Reporting by PMOI/MEK
Iran, March 6 2021—A group of electricity workers held a rally in front of the Majlis (parliament) on Tuesday, protesting officials’ neglection of their demands. These workers have held similar rallies in previous weeks, protesting unpaid wages, improper hiring procedures, unfair distribution of official and contract workers, and the involvement of contractor companies that are stealing a considerable part of their income.
One of the banners the protesters states that contract workers are receiving a third of the salary of official workers.
In Behbehan, southern Iran, municipality workers held a demonstration in front of the City Council, protesting unpaid wages.
Protest rally by municipality workers in Behbehan
In Gonabad, Razavi Khorasan province, a group of livestock farmers held a protest rally in front of the offices of the Ministry of Agriculture. Due to the regime’s lack of support of traditional livestock farmers and the high price of livestock feed and low price of milk, the farmers have been forced to sell their dairy cattle as livestock, which has caused great damage to the traditional livestock industry.
Protest rally by livestock farmers in Gonabad, Razavi Khorasan province
On Monday, the railway of Karaj and Varamin continued their strike and refused to go to their shifts. The workers have not received their wages for several months. This is their second strike in the past week. They also haven’t received their new year bonuses. The workers at Karaj are worried that the contractor will not pay their wages after the project is over and are demanding their contracts to be settled and their job security to be ensured.

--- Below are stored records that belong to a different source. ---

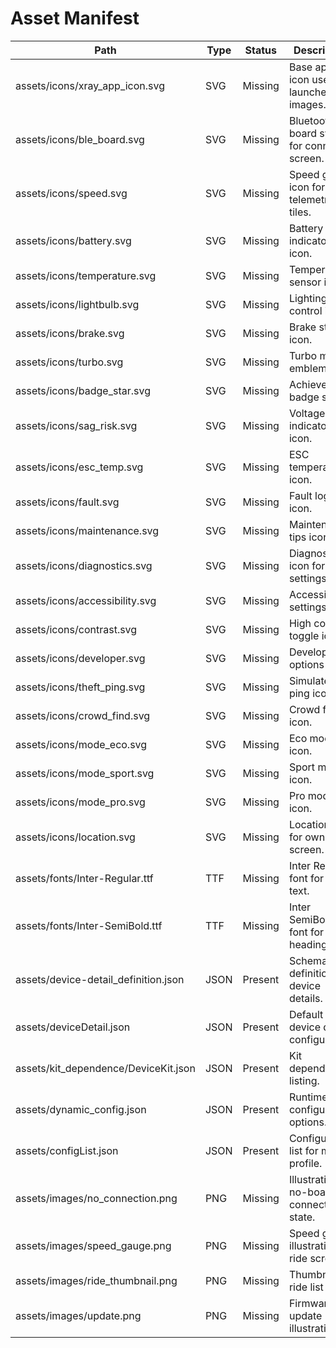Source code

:# Asset Manifest

| Path | Type | Status | Description | Dimensions |
| ---- | ---- | ------ | ----------- | ---------- |
| assets/icons/xray_app_icon.svg | SVG | Missing | Base app icon used for launcher images. | 1024x1024 |
| assets/icons/ble_board.svg | SVG | Missing | Bluetooth board symbol for connect screen. | 24x24 |
| assets/icons/speed.svg | SVG | Missing | Speed gauge icon for telemetry tiles. | 24x24 |
| assets/icons/battery.svg | SVG | Missing | Battery level indicator icon. | 24x24 |
| assets/icons/temperature.svg | SVG | Missing | Temperature sensor icon. | 24x24 |
| assets/icons/lightbulb.svg | SVG | Missing | Lighting control icon. | 24x24 |
| assets/icons/brake.svg | SVG | Missing | Brake status icon. | 24x24 |
| assets/icons/turbo.svg | SVG | Missing | Turbo mode emblem. | 24x24 |
| assets/icons/badge_star.svg | SVG | Missing | Achievement badge star. | 24x24 |
| assets/icons/sag_risk.svg | SVG | Missing | Voltage sag indicator icon. | 24x24 |
| assets/icons/esc_temp.svg | SVG | Missing | ESC temperature icon. | 24x24 |
| assets/icons/fault.svg | SVG | Missing | Fault log icon. | 24x24 |
| assets/icons/maintenance.svg | SVG | Missing | Maintenance tips icon. | 24x24 |
| assets/icons/diagnostics.svg | SVG | Missing | Diagnostics icon for settings. | 24x24 |
| assets/icons/accessibility.svg | SVG | Missing | Accessibility settings icon. | 24x24 |
| assets/icons/contrast.svg | SVG | Missing | High contrast toggle icon. | 24x24 |
| assets/icons/developer.svg | SVG | Missing | Developer options icon. | 24x24 |
| assets/icons/theft_ping.svg | SVG | Missing | Simulate theft ping icon. | 24x24 |
| assets/icons/crowd_find.svg | SVG | Missing | Crowd find icon. | 24x24 |
| assets/icons/mode_eco.svg | SVG | Missing | Eco mode icon. | 24x24 |
| assets/icons/mode_sport.svg | SVG | Missing | Sport mode icon. | 24x24 |
| assets/icons/mode_pro.svg | SVG | Missing | Pro mode icon. | 24x24 |
| assets/icons/location.svg | SVG | Missing | Location pin for ownership screen. | 24x24 |
| assets/fonts/Inter-Regular.ttf | TTF | Missing | Inter Regular font for UI text. | N/A |
| assets/fonts/Inter-SemiBold.ttf | TTF | Missing | Inter SemiBold font for headings. | N/A |
| assets/device-detail_definition.json | JSON | Present | Schema definitions for device details. | N/A |
| assets/deviceDetail.json | JSON | Present | Default device detail configuration. | N/A |
| assets/kit_dependence/DeviceKit.json | JSON | Present | Kit dependency listing. | N/A |
| assets/dynamic_config.json | JSON | Present | Runtime configurable options. | N/A |
| assets/configList.json | JSON | Present | Configuration list for mock profile. | N/A |
| assets/images/no_connection.png | PNG | Missing | Illustration for no-board-connected state. | 256x256 |
| assets/images/speed_gauge.png | PNG | Missing | Speed gauge illustration for ride screen. | 128x128 |
| assets/images/ride_thumbnail.png | PNG | Missing | Thumbnail for ride list items. | 64x64 |
| assets/images/update.png | PNG | Missing | Firmware update illustration. | 128x128 |
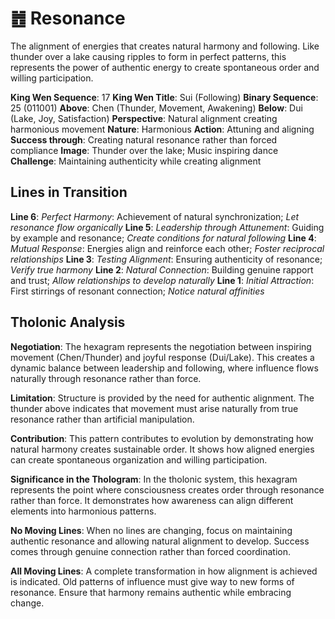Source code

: # ䷐ Resonance

The alignment of energies that creates natural harmony and following. Like thunder over a lake causing ripples to form in perfect patterns, this represents the power of authentic energy to create spontaneous order and willing participation.


**King Wen Sequence**: 17
**King Wen Title**: Sui (Following)
**Binary Sequence**: 25 (011001)
**Above**: Chen (Thunder, Movement, Awakening)
**Below**: Dui (Lake, Joy, Satisfaction)
**Perspective**: Natural alignment creating harmonious movement
**Nature**: Harmonious
**Action**: Attuning and aligning
**Success through**: Creating natural resonance rather than forced compliance
**Image**: Thunder over the lake; Music inspiring dance
**Challenge**: Maintaining authenticity while creating alignment

## Lines in Transition
**Line 6**: *Perfect Harmony*: Achievement of natural synchronization; *Let resonance flow organically*
**Line 5**: *Leadership through Attunement*: Guiding by example and resonance; *Create conditions for natural following*
**Line 4**: *Mutual Response*: Energies align and reinforce each other; *Foster reciprocal relationships*
**Line 3**: *Testing Alignment*: Ensuring authenticity of resonance; *Verify true harmony*
**Line 2**: *Natural Connection*: Building genuine rapport and trust; *Allow relationships to develop naturally*
**Line 1**: *Initial Attraction*: First stirrings of resonant connection; *Notice natural affinities*

## Tholonic Analysis
**Negotiation**: The hexagram represents the negotiation between inspiring movement (Chen/Thunder) and joyful response (Dui/Lake). This creates a dynamic balance between leadership and following, where influence flows naturally through resonance rather than force.

**Limitation**: Structure is provided by the need for authentic alignment. The thunder above indicates that movement must arise naturally from true resonance rather than artificial manipulation.

**Contribution**: This pattern contributes to evolution by demonstrating how natural harmony creates sustainable order. It shows how aligned energies can create spontaneous organization and willing participation.

**Significance in the Thologram**: In the tholonic system, this hexagram represents the point where consciousness creates order through resonance rather than force. It demonstrates how awareness can align different elements into harmonious patterns.

**No Moving Lines**: When no lines are changing, focus on maintaining authentic resonance and allowing natural alignment to develop. Success comes through genuine connection rather than forced coordination.

**All Moving Lines**: A complete transformation in how alignment is achieved is indicated. Old patterns of influence must give way to new forms of resonance. Ensure that harmony remains authentic while embracing change.
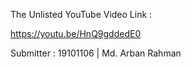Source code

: The Unlisted YouTube Video Link :

https://youtu.be/HnQ9gddedE0

Submitter : 19101106 | Md. Arban Rahman
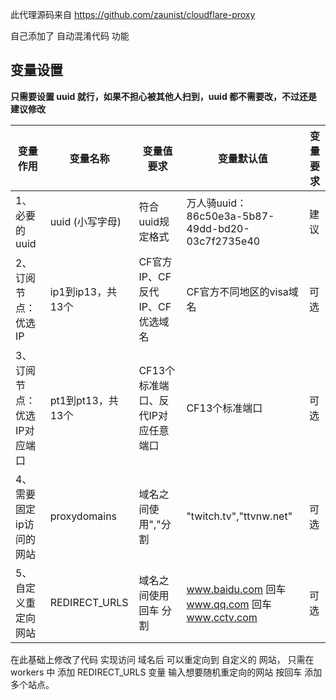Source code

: 
此代理源码来自 https://github.com/zaunist/cloudflare-proxy


自己添加了 自动混淆代码 功能



## 变量设置

**只需要设置 uuid 就行，如果不担心被其他人扫到，uuid 都不需要改，不过还是建议修改**

| 变量作用 | 变量名称 | 变量值要求 | 变量默认值 | 变量要求 |
|---------|----------|------------|------------|----------|
| 1、必要的uuid | uuid (小写字母) | 符合uuid规定格式 | 万人骑uuid：86c50e3a-5b87-49dd-bd20-03c7f2735e40 | 建议 |
| 2、订阅节点：优选IP | ip1到ip13，共13个 | CF官方IP、CF反代IP、CF优选域名 | CF官方不同地区的visa域名 | 可选 |
| 3、订阅节点：优选IP对应端口 | pt1到pt13，共13个 | CF13个标准端口、反代IP对应任意端口 | CF13个标准端口 | 可选 |
| 4、需要固定ip访问的网站 | proxydomains | 域名之间使用","分割 | "twitch.tv","ttvnw.net" | 可选 |
| 5、自定义重定向网站 | REDIRECT_URLS | 域名之间使用 回车 分割 | www.baidu.com 回车 www.qq.com 回车 www.cctv.com | 可选 |



在此基础上修改了代码  实现访问 域名后 可以重定向到 自定义的 网站，
只需在workers 中 添加 REDIRECT_URLS 变量 输入想要随机重定向的网站 按回车 添加多个站点。
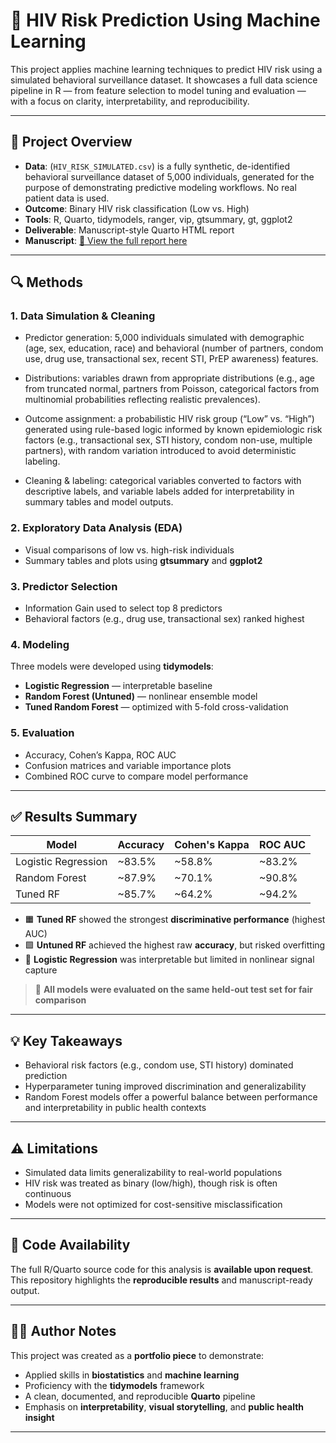 # 🧬 HIV Risk Prediction Using Machine Learning

This project applies machine learning techniques to predict HIV risk using a simulated behavioral surveillance dataset. It showcases a full data science pipeline in R — from feature selection to model tuning and evaluation — with a focus on clarity, interpretability, and reproducibility.

---

## 📁 Project Overview

- **Data**: (`HIV_RISK_SIMULATED.csv`) is a fully synthetic, de-identified behavioral surveillance dataset of 5,000 individuals, generated for the purpose of demonstrating predictive modeling workflows. No real patient data is used.  
- **Outcome**: Binary HIV risk classification (Low vs. High)  
- **Tools**: R, Quarto, tidymodels, ranger, vip, gtsummary, gt, ggplot2  
- **Deliverable**: Manuscript-style Quarto HTML report  
- **Manuscript**: [📄 View the full report here](https://paolabeato.github.io/hivrisk-classifier/index.html)  

---

## 🔍 Methods

### 1. Data Simulation & Cleaning
- Predictor generation: 5,000 individuals simulated with demographic (age, sex, education, race) and behavioral (number of partners, condom use, drug use, transactional sex, recent STI, PrEP awareness) features.

- Distributions: variables drawn from appropriate distributions (e.g., age from truncated normal, partners from Poisson, categorical factors from multinomial probabilities reflecting realistic prevalences).

- Outcome assignment: a probabilistic HIV risk group (“Low” vs. “High”) generated using rule-based logic informed by known epidemiologic risk factors (e.g., transactional sex, STI history, condom non-use, multiple partners), with random variation introduced to avoid deterministic labeling.

- Cleaning & labeling: categorical variables converted to factors with descriptive labels, and variable labels added for interpretability in summary tables and model outputs.

### 2. Exploratory Data Analysis (EDA)
- Visual comparisons of low vs. high-risk individuals  
- Summary tables and plots using **gtsummary** and **ggplot2**  

### 3. Predictor Selection
- Information Gain used to select top 8 predictors  
- Behavioral factors (e.g., drug use, transactional sex) ranked highest  

### 4. Modeling
Three models were developed using **tidymodels**:  
- **Logistic Regression** — interpretable baseline  
- **Random Forest (Untuned)** — nonlinear ensemble model  
- **Tuned Random Forest** — optimized with 5-fold cross-validation  

### 5. Evaluation
- Accuracy, Cohen’s Kappa, ROC AUC  
- Confusion matrices and variable importance plots  
- Combined ROC curve to compare model performance  

---

## ✅ Results Summary

| Model                | Accuracy | Cohen's Kappa | ROC AUC |
|----------------------|----------|---------------|---------|
| Logistic Regression  | ~83.5%   | ~58.8%        | ~83.2%  |
| Random Forest        | ~87.9%   | ~70.1%        | ~90.8%  |
| Tuned RF             | ~85.7%   | ~64.2%        | ~94.2%  |

- 🟧 **Tuned RF** showed the strongest **discriminative performance** (highest AUC)  
- 🟩 **Untuned RF** achieved the highest raw **accuracy**, but risked overfitting  
- 🔵 **Logistic Regression** was interpretable but limited in nonlinear signal capture  

> 📌 **All models were evaluated on the same held-out test set for fair comparison**

---

## 💡 Key Takeaways

- Behavioral risk factors (e.g., condom use, STI history) dominated prediction  
- Hyperparameter tuning improved discrimination and generalizability  
- Random Forest models offer a powerful balance between performance and interpretability in public health contexts  

---

## ⚠️ Limitations

- Simulated data limits generalizability to real-world populations  
- HIV risk was treated as binary (low/high), though risk is often continuous  
- Models were not optimized for cost-sensitive misclassification  

---

## 🔑 Code Availability

The full R/Quarto source code for this analysis is **available upon request**.  
This repository highlights the **reproducible results** and manuscript-ready output.  

---

## 👩‍💻 Author Notes

This project was created as a **portfolio piece** to demonstrate:  
- Applied skills in **biostatistics** and **machine learning**  
- Proficiency with the **tidymodels** framework  
- A clean, documented, and reproducible **Quarto** pipeline  
- Emphasis on **interpretability**, **visual storytelling**, and **public health insight**  

---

Protest rally by railway workers in Karaj and Varamin
On Monday, a group of workers of Iran Maye factory in Tabriz held a rally in front of the factory, protesting their employer’s decision of shutting down the factory under the excuse of not having material to work.
Protest rally by workers of Iran Maye factory, Tabriz
State-run media warn of widespread protests
On Monday, the state-run Mostaghel daily warned regime officials, “Iran is engulfed in a cloud of crises. There’s a probability that you won’t be able to control urban riots… The society has been polarized and 70 million people are discontent.”
Comparing the current state of the society with widespread protests in 1999 and 2009, Mostaghel added, “If in 1999 and 2009, the middle class and intellectual came to the streets, in 2018 and 2019, it was the impoverished who came to the streets because they were concerned about their livelihoods. This is a different matter. Right now, all officials are worried about the impoverished people coming to the streets to protest.”
The state-run daily also acknowledged that the people are no longer deceived by the regime’s show of rivalry between moderates and hardliners. “The people no longer view the reformists as a safety valve to relieve some of the pressure from the people, because it has been proven that whoever becomes president has no power to reform,” Mostaghel wrote.
In another piece on Tuesday, Mostaghel warned about the declining living conditions of the Iranian people. The article was in response to remarks made by the Deputy Trade and Mine Minister, who responded to criticism about the high prices of fruits in the media by saying, “If fruits are expensive, then don’t buy and don’t eat them.”
In this regard, Mostaghel wrote, “Do you need a deputy minister of the caliber of the Trade, Industry, and Mines Ministry… to provide such a solution to the high prices of poultry, meat and other goods? Do you need to have special skills or experience to tell the people to not buy and eat poultry?”
Mostaghel added that given the deputy minister’s solution and the high prices that the people are faced with, “There will be nothing left on the people’s tables to eat and survive.”
“Why should one of the main challenges of the people be to stand in long queues to buy poultry, oil, and other food items? Does having strong military allies such as Russia and China and Hamas and Syria guarantee the survival and independence of our country and society? The people are clearly seeing that after eight years, the government that is in power has done nothing to solve the people’s most basic food needs.”